Outra resistência que se coloca é que o juiz não interesse em condenar e prejudicar ninguém. “Mas quando a gente faz um aprofundamento nessas pesquisas, ninguém está dizendo que o juiz condena mais por má fé. É claro que o juiz está sempre bem intencionado. O que se está colocando é o efeito da contaminação de ter atuado antes no mesmo processo. Não que ele faça isso conscientemente. Ninguém está entrando na seara de má fé ou boa fé. A intenção com essa ferramenta é apenas evoluir, dar um salto de qualidade no processo acusatório”, cita.
E sobre o suposto ônus de ter dois juízes atuando? “Foi um dos maiores óbices citados nas ações diretas. O juiz de garantias foi implantado junto com o Pacote Anticrime. Depois disso ingressaram com várias ações de diretas de inconstitucionalidade, todas elas atacando a medida e pedindo a sua declaração de inconstitucionalidade. Presidentes do STF na época (Dias Toffoli e Luiz Fux) deram liminares para suspender a eficácia do juiz de garantias até que o Supremo decidisse. Agora o declararam constitucional. Fizeram apenas algumas interpretações sobre o tema”.
Uma das alegações teria sido o aumento de gastos. “Debateu-se muito essa questão. Mas não há aumento de gastos para o Judiciário. Se há necessidade de juiz de garantias, por tabela o juiz que vai atuar na investigação vai diminuir o trabalho de outros juízes criminais (da instrução).

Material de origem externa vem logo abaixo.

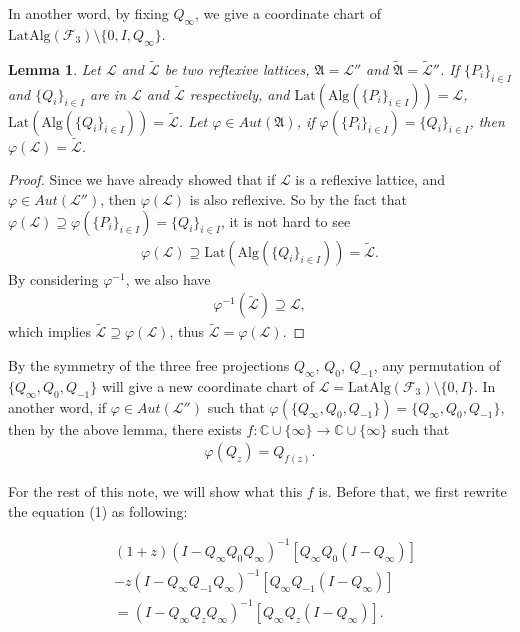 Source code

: \documentclass{amsart}
\newcommand{\AAA}{\mathfrak A}
\newcommand{\F}{\mathcal F}
\newcommand{\LLL}{\mathcal L} %
\newcommand{\Lat}{\mathrm{Lat}}
\newcommand{\Alg}{\mathrm{Alg}}
\newcommand{\C}{\mathbb C} %
\newtheorem{lemma}{Lemma}[section]
\begin{document}
In another word, by fixing $Q_{\infty}$, we give a coordinate chart of $\Lat\Alg(\F_3) \setminus
\{0, I, Q_{\infty} \}$.

\begin{lemma}
Let $\LLL$ and $\widetilde{\LLL}$ be two reflexive lattices, $\AAA = \LLL''$ and $\widetilde{\AAA} = \widetilde{\LLL}''$.  If $\{ P_{i} \}_{i \in I}$ and
$\{ Q_{i} \}_{i \in I}$ are in $\LLL$ and $\widetilde{\LLL}$ respectively,
and $\Lat(\Alg(\{ P_{i} \}_{i \in I})) = \LLL$, $\Lat(\Alg(\{ Q_{i} \}_{i \in I})) = \widetilde{\LLL}$. Let $\varphi \in Aut(\AAA)$, if $\varphi(\{ P_{i} \}_{i \in I})
= \{ Q_{i} \}_{i \in I}$, then $\varphi(\LLL) = \widetilde{\LLL}$.
\end{lemma}

\begin{proof}
Since we have already showed that if $\LLL$ is a reflexive lattice, and $\varphi \in Aut(\LLL'')$, then
$\varphi(\LLL)$ is also reflexive. So by the fact that $\varphi(\LLL) \supseteq \varphi(\{ P_{i} \}_{i \in I})
= \{ Q_{i} \}_{i \in I}$, it is not hard to see
\begin{align*}
\varphi(\LLL) \supseteq \Lat(\Alg(\{ Q_{i} \}_{i \in I})) = \widetilde{\LLL}.
\end{align*}
By considering $\varphi^{-1}$, we also have
\begin{align*}
\varphi^{-1}(\widetilde{\LLL}) \supseteq \LLL,
\end{align*}
which implies $\widetilde{\LLL} \supseteq \varphi(\LLL)$, thus $\widetilde{\LLL} = \varphi(\LLL)$.
\end{proof}

By the symmetry of the three free projections $Q_{\infty}$, $Q_{0}$, $Q_{-1}$,
any permutation of $\{Q_{\infty}, Q_{0}, Q_{-1} \}$ will give a new coordinate chart of $\LLL = \Lat\Alg(\F_3) \setminus
\{0, I \}$. In another word, if $\varphi \in Aut(\LLL'')$ such that $\varphi(\{Q_{\infty}, Q_{0}, Q_{-1} \})
= \{Q_{\infty}, Q_{0}, Q_{-1} \}$, then by the above lemma, there exists $f: \C \cup \{\infty \} \rightarrow \C \cup \{\infty \}$
such that
\begin{align*}
\varphi(Q_{z}) = Q_{f(z)}.
\end{align*}

For the rest of this note, we will show what this $f$ is. Before that, we first rewrite the equation (1) as following:

\begin{equation}\label{(*)}
\begin{split}
&(1+z)(I - Q_{\infty}Q_{0}Q_{\infty})^{-1}[Q_{\infty}Q_{0}(I-Q_{\infty})] \\
& - z(I - Q_{\infty}Q_{-1}Q_{\infty})^{-1}[Q_{\infty}Q_{-1}(I-Q_{\infty})] \\
&= (I - Q_{\infty}Q_{z}Q_{\infty})^{-1}[Q_{\infty}Q_{z}(I-Q_{\infty})].
\end{split}
\end{equation}
\end{document}
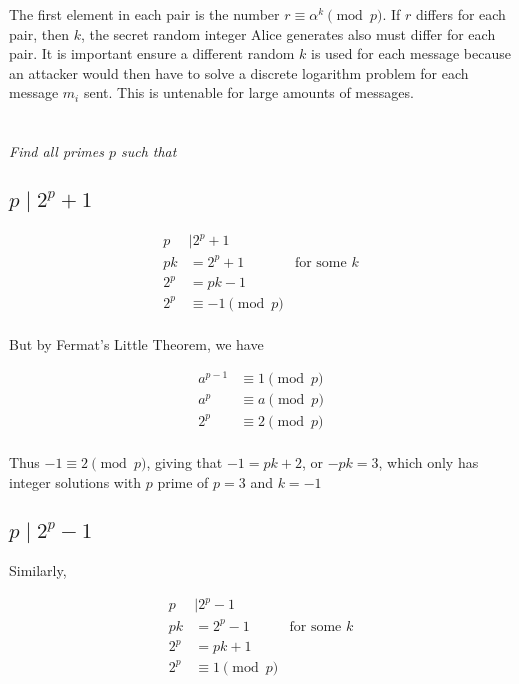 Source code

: \documentclass[12pt]{article}
\begin{document}
    The first element in each pair is the number $r \equiv \alpha^k \pmod{p}$. If $r$ differs for each pair, then $k$, the secret random integer Alice generates also must differ for each pair. It is important ensure a different random $k$ is used for each message because an attacker would then have to solve a discrete logarithm problem for each message $m_i$ sent. This is untenable for large amounts of messages.

\newpage

\section{} \textit{Find all primes $p$ such that}

    \subsection{$p \mid 2^p + 1$}

        \begin{align*}
            p &\mid 2^p + 1\\
            pk &= 2^p + 1 &\text{for some $k$}\\
            2^p &= pk - 1\\
            2^p &\equiv -1 \pmod{p}\\
        \end{align*}

        But by Fermat's Little Theorem, we have

        \begin{align*}
            a^{p - 1} &\equiv 1 \pmod{p}\\
            a^p &\equiv a \pmod{p}\\
            2^p &\equiv 2 \pmod{p}\\
        \end{align*}

        Thus $-1 \equiv 2 \pmod{p}$, giving that $-1 = pk + 2$, or $-pk = 3$, which only has integer solutions with $p$ prime of $p=3$ and $k=-1$

    \subsection{$p \mid 2^p - 1$}

        Similarly,

        \begin{align*}
            p &\mid 2^p - 1\\
            pk &= 2^p - 1 &\text{for some $k$}\\
            2^p &= pk + 1\\
            2^p &\equiv 1 \pmod{p}\\
        \end{align*}
\end{document}
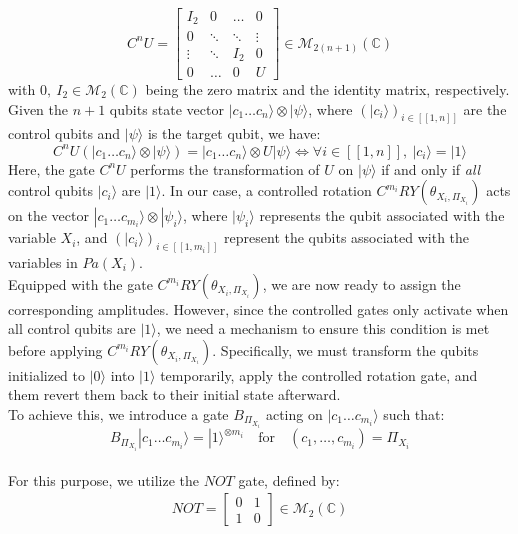 \[C^nU =
\left[
\begin{array}{cccc}
    I_2 & 0 & \hdots & 0 \\
    0 & \ddots & \ddots & \vdots \\
    \vdots & \ddots & I_2 & 0 \\
    0 & \hdots & 0 & U
\end{array}
\right]
\in \mathcal{M}_{2(n+1)}(\mathbb{C})
\]
with $0, \ I_2 \in \mathcal{M}_2(\mathbb{C})$ being the zero matrix and the identity matrix, respectively. 
\\[5pt]
Given the $n+1$ qubits state vector $|c_1 \hdots c_n\rangle \otimes |\psi\rangle$, where $(|c_i\rangle)_{i\in[\![1,n]\!]}$ are the control qubits and $|\psi\rangle$ is the target qubit, we have:
\[C^nU(|c_1 \hdots c_n\rangle \otimes |\psi\rangle) = |c_1 \hdots c_n\rangle \otimes U|\psi\rangle \iff \forall i \in [\![1,n]\!], \ |c_i\rangle = |1\rangle \]
Here, the gate $C^nU$ performs the transformation of $U$ on $|\psi\rangle$ if and only if \textit{all} control qubits $|c_i\rangle$ are $|1\rangle$. 
In our case, a controlled rotation $C^{m_i}RY(\theta_{X_i, \Pi_{X_i}})$ acts on the vector $|c_1 \hdots c_{m_i}\rangle \otimes |\psi_i\rangle$, where $|\psi_i\rangle$ represents the qubit associated with the variable $X_i$, and $(|c_i\rangle)_{i\in[\![1,m_i]\!]}$ represent the qubits associated with the variables in $ Pa(X_i)$.
\\[5pt]
Equipped with the gate $C^{m_i}RY(\theta_{X_i, \Pi_{X_i}})$, we are now ready to assign the corresponding amplitudes. However, since the controlled gates only activate when all control qubits are $|1\rangle$, we need a mechanism to ensure this condition is met before applying $C^{m_i}RY(\theta_{X_i, \Pi_{X_i}})$. Specifically, we must transform the qubits initialized to  $|0\rangle$ into $|1\rangle$ temporarily, apply the controlled rotation gate, and them revert them back to their initial state afterward.
\\[5pt]
To achieve this, we introduce a gate $B_{\Pi_{X_i}}$ acting on $|c_1 \hdots c_{m_i}\rangle$ such that:
\[
B_{\Pi_{X_i}}|c_1 \hdots c_{m_i}\rangle = |1\rangle^{\otimes m_i} \quad \mathrm{for} \quad (c_1,\hdots,c_{m_i}) = \Pi_{X_i}
\]
\\[5pt]
For this purpose, we utilize the $NOT$ gate, defined by:
\begin{align*}
NOT =
\left[
\begin{array}{cc}
    0 & 1 \\
    1 & 0
\end{array}
\right]
\in \mathcal{M}_{2}(\mathbb{C}) 
\end{align*}

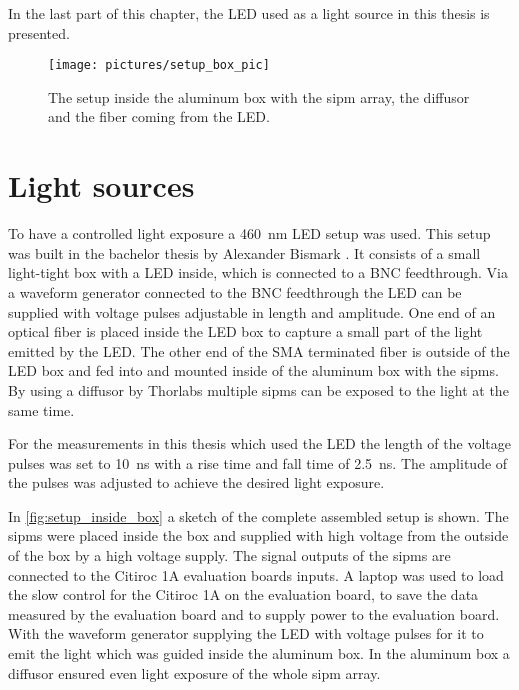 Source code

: In the last part of this chapter, the LED used as a light source in this thesis is presented.

\begin{figure}
	\centering
	\texttt{[image: pictures/setup\_box\_pic]}
	\caption[Setup inside the aluminum Box]{The setup inside the aluminum box with the \ac{sipm} array, the diffusor and the fiber coming from the LED.}
	\label{fig:setup_inside_box}
\end{figure}



\section{Light sources}
To have a controlled light exposure a \SI{460}{\nano\meter} LED setup was used.
This setup was built in the bachelor thesis by Alexander Bismark \cite{alex_bismark}.
It consists of a small light-tight box with a LED inside, which is connected to a BNC feedthrough.
Via a waveform generator connected to the BNC feedthrough the LED can be supplied with voltage pulses adjustable in length and amplitude. 
One end of an optical fiber is placed inside the LED box to capture a small part of the light emitted by the LED.
The other end of the SMA terminated fiber is outside of the LED box and fed into and mounted inside of the aluminum box with the \ac{sipm}s.
By using a diffusor by Thorlabs \cite{thorlabs_diffusor} multiple \ac{sipm}s can be exposed to the light at the same time. 

For the measurements in this thesis which used the LED the length of the voltage pulses was set to \SI{10}{\nano\second} with a rise time and fall time of \SI{2.5}{\nano\second}.
The amplitude of the pulses was adjusted to achieve the desired light exposure.

\mbox{}

\mbox{}

In \autoref{fig:setup_inside_box} a sketch of the complete assembled setup is shown.
The \acp{sipm} were placed inside the box and supplied with high voltage from the outside of the box by a high voltage supply.
The signal outputs of the \acp{sipm} are connected to the Citiroc 1A evaluation boards inputs.
A laptop was used to load the slow control for the Citiroc 1A on the evaluation board, to save the data measured by the evaluation board and to supply power to the evaluation board.
With the waveform generator supplying the LED with voltage pulses for it to emit the light which was guided inside the aluminum box.
In the aluminum box a diffusor ensured even light exposure of the whole \ac{sipm} array.

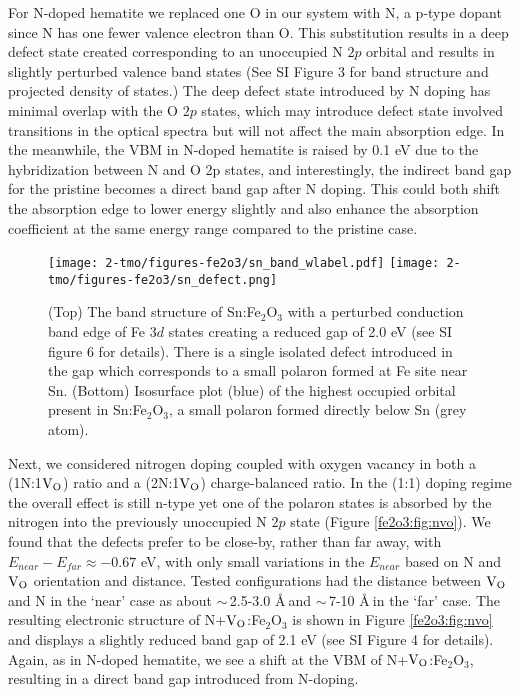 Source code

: For N-doped hematite we replaced one O in our system with N, a p-type dopant since N has one fewer valence electron than O. This substitution results in a deep defect state created corresponding to an unoccupied N $2p$ orbital and results in slightly perturbed valence band states (See SI Figure 3 for band structure and projected density of states.) The deep defect state introduced by N doping has minimal overlap with the O $2p$ states, which may introduce defect state involved transitions in the optical spectra but will not affect the main absorption edge. In the meanwhile, the VBM in N-doped hematite is raised by 0.1 eV due to the hybridization between N and O 2p states, and interestingly, the indirect band gap for the pristine  becomes a direct band gap after N doping. This could both shift the absorption edge to lower energy slightly and also enhance the absorption coefficient at the same energy range compared to the pristine case.


\begin{figure}
\begin{center}
\texttt{[image: 2-tmo/figures-fe2o3/sn\_band\_wlabel.pdf]} %
\texttt{[image: 2-tmo/figures-fe2o3/sn\_defect.png]}
\caption{(Top) The band structure of Sn:Fe$_2$O$_3$ with a perturbed conduction band edge of Fe $3d$ states creating a reduced gap of 2.0 eV (see SI figure 6 for details). There is a single isolated defect introduced in the gap which corresponds to a small polaron formed at Fe site near Sn. (Bottom) Isosurface plot (blue) of the highest occupied orbital present in Sn:Fe$_2$O$_3$, a small polaron formed directly below Sn (grey atom).} \label{fe2o3:fig:sn}
\end{center}
\end{figure}


Next, we considered nitrogen doping coupled with oxygen vacancy in both a (1N:1$\text{V}_\text{O}$) ratio and a (2N:1$\text{V}_\text{O}$) charge-balanced ratio. In the (1:1) doping regime the overall effect is still n-type yet one of the polaron states is absorbed by the nitrogen into the previously unoccupied N $2p$ state (Figure \ref{fe2o3:fig:nvo}). We found that the defects prefer to be close-by, rather than far away, with $E_{near}-E_{far}\approx -0.67$ eV, with only small variations in the $E_{near}$ based on N and $\text{V}_\text{O}$ orientation and distance. Tested configurations had the distance between $\text{V}_\text{O}$ and N in the `near' case as about $\sim\,$2.5-3.0 \AA $\ $and $\sim\,$7-10 \AA $\ $in the `far' case. The resulting electronic structure of N+$\text{V}_\text{O}$:Fe$_2$O$_3$ is shown in Figure \ref{fe2o3:fig:nvo} and displays a slightly reduced band gap of 2.1 eV (see SI Figure 4 for details). Again, as in N-doped hematite, we see a shift at the VBM of N+$\text{V}_\text{O}$:Fe$_2$O$_3$, resulting in a direct band gap introduced from N-doping.

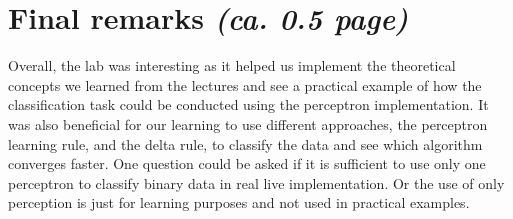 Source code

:\documentclass[a4paper]{article}
\begin{document}
\section{Final remarks \normalsize{\textit{(ca. 0.5 page)}}} 
Overall, the lab was interesting as it helped us implement the theoretical concepts we learned from the lectures and see a practical example of how the classification task could be conducted using the perceptron implementation. It was also beneficial for our learning to use different approaches, the perceptron learning rule, and the delta rule, to classify the data and see which algorithm converges faster. One question could be asked if it is sufficient to use only one perceptron to classify binary data in real live implementation. Or the use of only perception is just for learning purposes and not used in practical examples. 
\end{document}
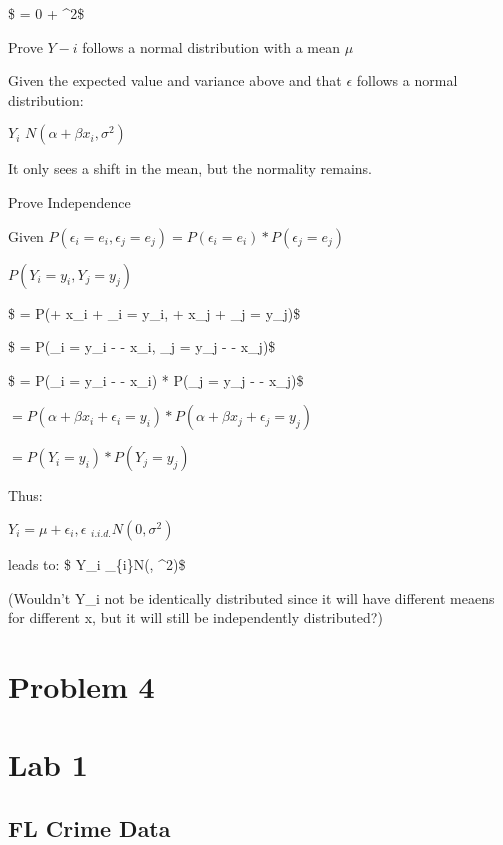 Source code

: \documentclass[
]{article}
\begin{document}
\$ = 0 + \sigma\^{}2\$

Prove \(Y-i\) follows a normal distribution with a mean \(\mu\)

Given the expected value and variance above and that \(\epsilon\)
follows a normal distribution:

\(Y_i \text{~} N(\alpha + \beta x_i, \sigma^2)\)

It only sees a shift in the mean, but the normality remains.

Prove Independence

Given
\(P(\epsilon_i = e_i, \epsilon_j = e_j) = P(\epsilon_i = e_i)*P(\epsilon_j = e_j)\)

\(P(Y_i = y_i, Y_j=y_j)\)

\$ = P(\alpha + \beta x\_i + \epsilon\_i = y\_i, \alpha + \beta x\_j +
\epsilon\_j = y\_j)\$

\$ = P(\epsilon\_i = y\_i - \alpha - \beta x\_i, \epsilon\_j = y\_j -
\alpha - \beta x\_j)\$

\$ = P(\epsilon\_i = y\_i - \alpha - \beta x\_i) * P(\epsilon\_j = y\_j
- \alpha - \beta x\_j)\$

\(= P(\alpha + \beta x_i + \epsilon_i = y_i) * P(\alpha + \beta x_j + \epsilon_j = y_j)\)

\(= P(Y_i = y_i) * P(Y_j = y_j)\)

Thus:

\(Y_i = \mu + \epsilon_i, \epsilon \text{~} _{i.i.d.} N(0,\sigma^2)\)

leads to: \$ Y\_i \text{~} \_\{i\}N(\mu, \sigma\^{}2)\$

(Wouldn't Y\_i not be identically distributed since it will have
different meaens for different x, but it will still be independently
distributed?)

\hypertarget{problem-4}{%
\section{Problem 4}\label{problem-4}}

\hypertarget{lab-1}{%
\section{Lab 1}\label{lab-1}}

\hypertarget{fl-crime-data}{%
\subsection{FL Crime Data}\label{fl-crime-data}}
\end{document}
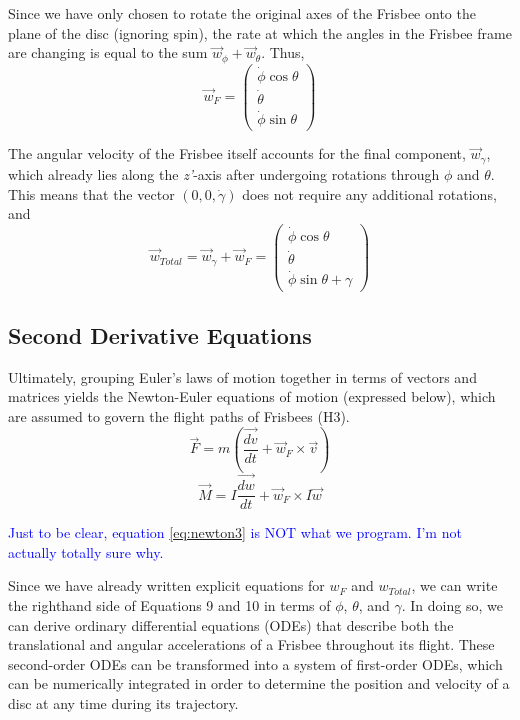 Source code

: \documentclass[a4paper,12pt, oneside]{article}
\newcommand{\blue}[1]{\textcolor{blue}{#1}}
\begin{document}
Since we have only chosen to rotate the original axes of the Frisbee onto the plane of the disc (ignoring spin), the rate at which the angles in the Frisbee frame are changing is equal to the sum $\vec{w}_\phi+\vec{w}_\theta$. Thus,
\begin{equation*}
\vec{w}_F=\left(\begin{array}{ccc}\dot\phi\cos\theta\\\dot\theta\\\dot\phi\sin\theta\end{array} \right)
\end{equation*}

The angular velocity of the Frisbee itself accounts for the final component, $\vec{w}_\gamma$, which already lies along the \textit{z'}-axis after undergoing rotations through $\phi$ and $\theta$. This means that the vector $(0, 0, \dot\gamma)$ does not require any additional rotations, and 
\begin{equation*}
\vec{w}_{Total}=\vec{w}_\gamma+\vec{w}_F=\left(\begin{array}{ccc}\dot\phi\cos\theta\\\dot\theta\\\dot\phi\sin\theta+\gamma\end{array} \right)
\end{equation*}

\subsection{Second Derivative Equations}

Ultimately, grouping Euler's laws of motion together in terms of vectors and matrices yields the Newton-Euler equations of motion (expressed below), which are assumed to govern the flight paths of Frisbees (H3). 
\begin{equation}
  \label{eq:newton3}
  \vec{F}=\textit{m}(\dfrac{\vec{dv}}{dt}+\vec{\textit{w}}_F\times\vec{v})
\end{equation}
\begin{equation}
  \label{eq:newton4}
  \vec{M}=I\dfrac{\vec{dw}}{dt}+\vec{\textit{w}}_F\times I \vec{w}
\end{equation}

\blue{Just to be clear, equation \ref{eq:newton3} is NOT what we program. I'm not actually totally sure why.}

Since we have already written explicit equations for $\textit{w}_F$ and $\textit{w}_{Total}$, we can write the righthand side of Equations 9 and 10 in terms of $\phi$, $\theta$, and $\gamma$. In doing so, we can derive ordinary differential equations (ODEs) that describe both the translational and angular accelerations of a Frisbee throughout its flight. These second-order ODEs can be transformed into a system of first-order ODEs, which can be numerically integrated in order to determine the position and velocity of a disc at any time during its trajectory. 
\end{document}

Aí você consegue, com estudos, às vezes transformar uma vara criminal em uma vara de juiz de garantias. Essas varas vão diminuir o seu trabalho porque parte dele vai ser executado pelo juiz de garantias”.
“Por isso você teve desde 2019 para que os tribunais fizessem a implantação. Por isso, agora, o Supremo está dando um prazo de mais 12 meses para que os tribunais realizem esse estudos e implantem o juiz de garantias na sua estrutura”. O Tribunal também entendeu que a investidura do juiz de garantias deve seguir as Normas de Organização Judiciária de cada esfera da Justiça, observando critérios objetivos a serem periodicamente divulgados pelos tribunais.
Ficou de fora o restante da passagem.